(Data entries)
---

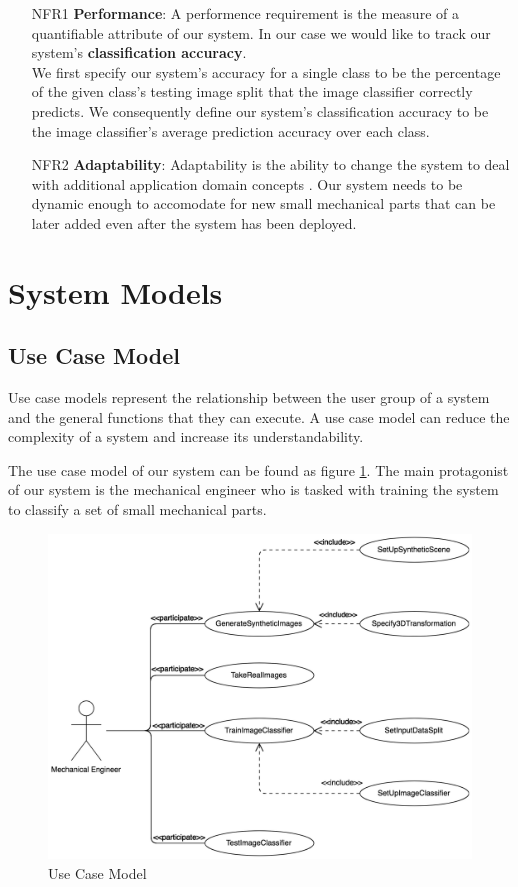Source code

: \documentclass[a4paper,12pt,twoside]{report}
\begin{document}
\begin{itemize}
  \item [NFR1] \textbf{Performance}: A performence requirement is the measure of a quantifiable attribute of our system. In our case we would like to track our system's \textbf{classification accuracy}.\\
  We first specify our system's accuracy for a single class to be the percentage of the given class's testing image split that the image classifier correctly predicts. We consequently define our system's classification accuracy to be the image classifier's average prediction accuracy over each class.

  \item [NFR2] \textbf{Adaptability}: Adaptability is the ability to change the system to deal with additional application domain concepts \cite{bruegge2004object}. Our system needs to be dynamic enough to accomodate for new small mechanical parts that can be later added even after the system has been deployed.
\end{itemize}

\section{System Models}

\subsection{Use Case Model}

Use case models represent the relationship between the user group of a system and the general functions that they can execute. A use case model can reduce the complexity of a system and increase its understandability.

The use case model of our system can be found as figure \ref{fig:UCM}. The main protagonist of our system is the mechanical engineer who is tasked with training the system to classify a set of small mechanical parts.

\begin{figure}[t]
\centering
  \includegraphics[width=\textwidth]{UCM}
\caption{Use Case Model}
\label{fig:UCM}
\end{figure}
\end{document}
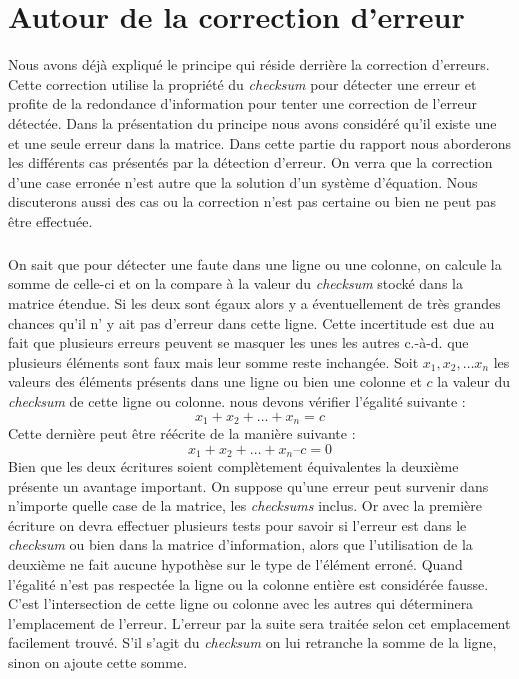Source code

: \documentclass[a4paper, 10pt]{report}
\begin{document}
\chapter{Autour de la correction d'erreur}
Nous avons déjà expliqué le principe qui réside derrière la correction d’erreurs. Cette correction utilise la propriété 
du \textit{checksum} pour détecter une erreur et profite de la redondance d’information pour tenter une correction de 
l’erreur détectée. Dans la présentation du principe nous avons considéré qu’il existe une et une seule erreur dans la matrice. 
Dans cette partie du rapport nous aborderons les différents cas présentés par la détection d’erreur. On verra que la 
correction d’une case erronée n’est autre que la solution d’un système d’équation. Nous discuterons aussi des cas ou 
la correction n’est pas certaine ou bien ne peut pas être effectuée.
\paragraph*{}
On sait que pour détecter une faute dans une ligne ou une colonne,  on calcule la somme de celle-ci et on la compare à la 
valeur du \textit{checksum} stocké dans la matrice étendue. Si les deux sont égaux alors y a éventuellement de très grandes 
chances qu’il n’ y ait pas d’erreur dans cette ligne. Cette incertitude est due au fait que plusieurs erreurs peuvent se masquer 
les unes les autres c.-à-d. que plusieurs éléments sont faux mais leur somme reste inchangée. Soit $x_1, x_2,\ldots x_n$ 
les valeurs des éléments présents dans une ligne ou bien une colonne et $c$ la valeur du \textit{checksum} de cette ligne 
ou colonne. nous devons vérifier l’égalité suivante : \[x_1 + x_2 + \ldots + x_n = c\]
Cette dernière peut être réécrite de la manière suivante : \[x_1 + x_2 + \ldots + x_n – c = 0\]
Bien que les deux écritures soient complètement équivalentes la deuxième présente un avantage important. On suppose 
qu’une erreur peut survenir dans n’importe quelle case de la matrice, les \textit{checksums} inclus. Or avec la 
première écriture on devra effectuer plusieurs tests pour savoir si l’erreur est dans le \textit{checksum} ou bien dans 
la matrice d’information, alors que l’utilisation de la deuxième ne fait aucune hypothèse sur le type de l’élément erroné. 
Quand l’égalité n’est pas respectée la ligne ou la colonne entière est considérée fausse. C’est l’intersection de cette 
ligne ou colonne avec les autres qui déterminera l’emplacement de l’erreur. L’erreur par la suite sera traitée selon cet 
emplacement facilement trouvé. S’il s’agit du \textit{checksum} on lui retranche la somme de la ligne, sinon on ajoute cette somme.
\end{document}
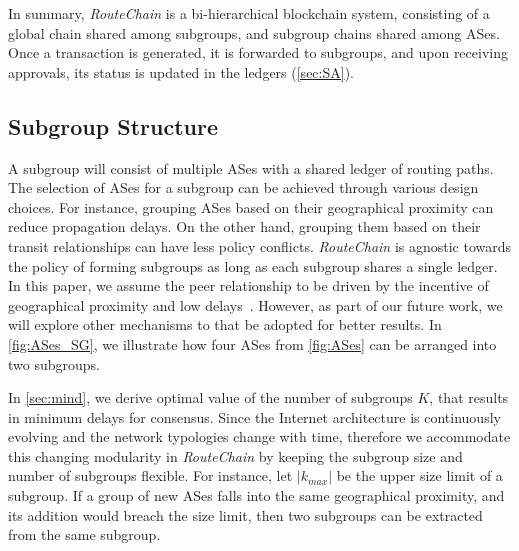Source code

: \documentclass[conference]{IEEEtran}
\newcommand{\rc}{{{\em RouteChain}}\xspace}
\begin{document}
In summary, \rc is a bi-hierarchical blockchain system, consisting of a global chain shared among subgroups, and subgroup chains shared among ASes. Once a transaction is generated, it is forwarded to subgroups, and upon receiving approvals, its status is updated in the ledgers (\textsection\ref{sec:SA}).   


\subsection{Subgroup Structure}\label{sec:sg}

A subgroup will consist of multiple ASes with a shared ledger of routing paths. The selection of ASes for a subgroup can be achieved through various design choices. For instance, grouping ASes based on their geographical proximity can reduce propagation delays. On the other hand, grouping them based on their transit relationships can have less policy conflicts. \rc is agnostic towards the policy of forming subgroups as long as each subgroup shares a single ledger. In this paper, we assume the peer relationship to be driven by the incentive of geographical proximity and low delays~\cite{rfc1930}. However, as part of our future work, we will explore other mechanisms to that be adopted for better results. In \autoref{fig:ASes_SG}, we illustrate how four ASes from \autoref{fig:ASes} can be arranged into two subgroups. 

In \textsection\ref{sec:mind}, we derive optimal value of the number of subgroups $K$, that results in minimum delays for consensus. Since the Internet architecture is continuously evolving and the network typologies change with time, therefore we accommodate this changing modularity in \rc by keeping the subgroup size and number of subgroups flexible. For instance, let $|k_{max}|$ be the upper size limit of a subgroup. If a group of new ASes falls into the same geographical proximity, and its addition would breach the size limit, then two subgroups can be extracted from the same subgroup.  
\end{document}
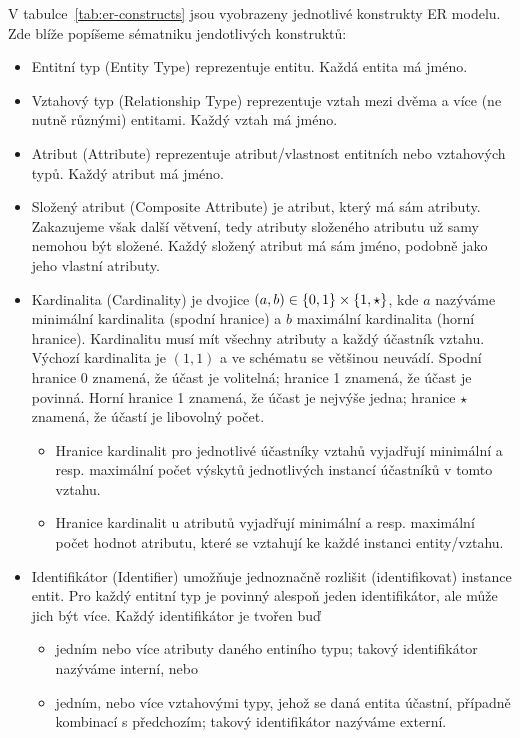 V tabulce~\ref{tab:er-constructs} jsou vyobrazeny jednotlivé konstrukty ER modelu.
Zde blíže popíšeme sématniku jendotlivých konstruktů:
\begin{itemize}
  \item Entitní typ (Entity Type) reprezentuje entitu.
        Každá entita má jméno.
  \item Vztahový typ (Relationship Type) reprezentuje vztah mezi dvěma a více (ne nutně různými) entitami.
        Každý vztah má jméno.
  \item Atribut (Attribute) reprezentuje atribut/vlastnost entitních nebo vztahových typů.
        Každý atribut má jméno.
  \item Složený atribut (Composite Attribute) je atribut, který má sám atributy.
        Zakazujeme však další větvení, tedy atributy složeného atributu už samy nemohou být složené.
        Každý složený atribut má sám jméno, podobně jako jeho vlastní atributy.
  \item Kardinalita (Cardinality) je dvojice $(a, b) \in \left\{0, 1\right\}\times \left\{1, \star\right\}$, kde $a$ nazýváme minimální kardinalita (spodní hranice) a $b$ maximální kardinalita (horní hranice).
        Kardinalitu musí mít všechny atributy a každý účastník vztahu.
        Výchozí kardinalita je $(1, 1)$ a ve schématu se většinou neuvádí.
        Spodní hranice 0 znamená, že účast je volitelná; hranice 1 znamená, že účast je povinná.
        Horní hranice 1 znamená, že účast je nejvýše jedna; hranice $\star$ znamená, že účastí je libovolný počet.
        \begin{itemize}
          \item Hranice kardinalit pro jednotlivé účastníky vztahů vyjadřují minimální a resp. maximální počet výskytů jednotlivých instancí účastníků v tomto vztahu.
          \item Hranice kardinalit u atributů vyjadřují minimální a resp. maximální počet hodnot atributu, které se vztahují ke každé instanci entity/vztahu.
        \end{itemize}
  \item Identifikátor (Identifier) umožňuje jednoznačně rozlišit (identifikovat) instance entit.
        Pro každý entitní typ je povinný alespoň jeden identifikátor, ale může jich být více.
        Každý identifikátor je tvořen buď
        \begin{itemize}
          \item jedním nebo více atributy daného entiního typu; takový identifikátor nazýváme interní, nebo
          \item jedním, nebo více vztahovými typy, jehož se daná entita účastní, případně kombinací s předchozím; takový identifikátor nazýváme externí.
        \end{itemize}
\end{itemize}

---

**Aim of the exercise:**
Look over the entries above. Copy every line that contains the word "počet".

**Answer:**
        Horní hranice 1 znamená, že účast je nejvýše jedna; hranice $\star$ znamená, že účastí je libovolný počet.
          \item Hranice kardinalit pro jednotlivé účastníky vztahů vyjadřují minimální a resp. maximální počet výskytů jednotlivých instancí účastníků v tomto vztahu.
          \item Hranice kardinalit u atributů vyjadřují minimální a resp. maximální počet hodnot atributu, které se vztahují ke každé instanci entity/vztahu.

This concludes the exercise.